This is an addition to my toilings
and manifestos of 2019.
After
decades of working and living at night, and completely discarding the
morning, I have in recent years become what I always dreaded: a
daywalker. I am very conflicted about this. First, and foremost, I
longer work in a restaurant, and I no longer work with the general
public. This has been a blessing for sure, because I find it much
easier to be kind to people now that I am not forced to interact with
them for a living. I’ve been relieved because I don’t have quite the
opposite schedule to my family. I don’t miss being out at night, and
I don’t miss the late night weirdos either.
Despite
all the good things, I still do not feel about the world and the
people in it the way that I feel like I should. For instance, I was
walking home from dropping off my little boy at school a few days
ago. There was a train wailing on the whistle a few blocks down,
there were two large excavation vehicles coming down the street, a
military helicopter flying around beating the hell out of the air and
some lousy jackass laying on his horn. I wanted to scream. After
working at night for twenty years, I can tell you, it is never that
fucking loud at night. And then there are those people who say that
they love the morning, and that the morning is peaceful and
promising. This has never, never, never been my experience. The
mornings are loud, smelly, aggressive and the ideal time to lose all
faith in humanity. I have always believed that those people who get
up early tend to instigate economic ruin and start wars.
But
I’ve tried to have a change of heart. I’ve been going through this
thing where I’m trying to get involved with the day, the goings on of
the day and the people who populate it. My wife, a very classic
extrovert, will say that she feels a connection with people when
we’re in a large crowd. I do not feel like this at all. In a crowd,
I’m always looking for an escape while I’m scanning faces to see
which one is liable to perpetrate awful acts.
I will
never be anything other than an introvert. I’m outgoing, I’ll talk to
anyone. I like the people I like and I want to be around them. When
it’s over and I’m home, I’m so worn out that I vow never to be around
others again.
Compassion
is another matter indeed. Wikipedia describes compassion this way:
Compassion
motivates
people to go out of their way to relieve the physical, mental, or
emotional pains of others and themselves. Compassion is often
regarded as being sensitive to the emotional aspects of the suffering
of others. When based on notions such as fairness, justice, and
interdependence, it may be considered rational in nature.
This gives me a
great deal to think about. Being a waiter for years, I would not have
cared about this. Having to interact with people was tough for me. I
always just viewed the people I served as a $100 bill and it was a
matter of how I would extract the money from their wallets to put
into mine. I don’t think all servers and bartenders feel this way.
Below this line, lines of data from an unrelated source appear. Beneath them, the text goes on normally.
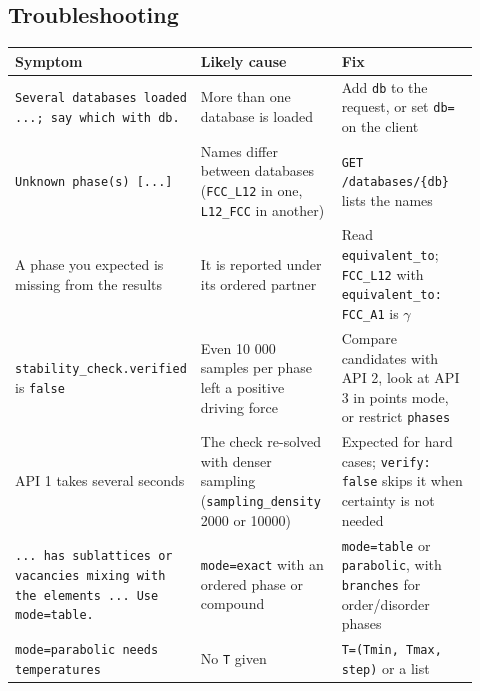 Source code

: \documentclass[12pt,a4paper]{article}
\begin{document}
\subsection*{Troubleshooting}
\begingroup\small
\begin{longtable}{>{\raggedright\arraybackslash}p{0.287\linewidth}>{\raggedright\arraybackslash}p{0.319\linewidth}>{\raggedright\arraybackslash}p{0.315\linewidth}}
\toprule
\textbf{Symptom} & \textbf{Likely cause} & \textbf{Fix} \\
\midrule
\endhead
\texttt{Several databases loaded .\allowbreak{}.\allowbreak{}.\allowbreak{}; say which with \textquotesingle{}db\textquotesingle{}.\allowbreak{}} & More than one database is loaded & Add \texttt{\textquotedbl{}db\textquotedbl{}} to the request, or set \texttt{db=} on the client \\
\texttt{Unknown phase(s) [.\allowbreak{}.\allowbreak{}.\allowbreak{}]} & Names differ between databases (\texttt{FCC\_\allowbreak{}L12} in one, \texttt{L12\_\allowbreak{}FCC} in another) & \texttt{GET /\allowbreak{}databases/\allowbreak{}\{db\}} lists the names \\
A phase you expected is missing from the results & It is reported under its ordered partner & Read \texttt{equivalent\_\allowbreak{}to}; \texttt{FCC\_\allowbreak{}L12} with \texttt{equivalent\_\allowbreak{}to: \textquotedbl{}FCC\_\allowbreak{}A1\textquotedbl{}} is \(\gamma\) \\
\texttt{stability\_\allowbreak{}check.\allowbreak{}verified} is \texttt{false} & Even 10 000 samples per phase left a positive driving force & Compare candidates with API 2, look at API 3 in points mode, or restrict \texttt{phases} \\
API 1 takes several seconds & The check re-solved with denser sampling (\texttt{sampling\_\allowbreak{}density} 2000 or 10000) & Expected for hard cases; \texttt{verify: false} skips it when certainty is not needed \\
\texttt{.\allowbreak{}.\allowbreak{}.\allowbreak{} has sublattices or vacancies mixing with the elements .\allowbreak{}.\allowbreak{}.\allowbreak{} Use mode=\textquotesingle{}table\textquotesingle{}.\allowbreak{}} & \texttt{mode=\textquotedbl{}exact\textquotedbl{}} with an ordered phase or compound & \texttt{mode=\textquotedbl{}table\textquotedbl{}} or \texttt{\textquotedbl{}parabolic\textquotedbl{}}, with \texttt{branches} for order/disorder phases \\
\texttt{mode=\textquotesingle{}parabolic\textquotesingle{} needs temperatures} & No \texttt{T} given & \texttt{T=(Tmin,\allowbreak{} Tmax,\allowbreak{} step)} or a list \\

\end{longtable}
\end{document}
I’m sure there are some who legitimately like people, and enjoy being
around them. Most people I worked with over the years were not like
that. For most of them, their hatred for the people they saw
everyday, including coworkers, increased exponentially every year.
I want to have a
different view of others. I want to part of the tribe, even if I
don’t really want to talk to others. As the case of the working walk,
with that kind of unnecessary morning noise, I have no compassion for
others, not the guy blowing the train whistle, the drivers of the
loud cars. And what really considered rational in nature?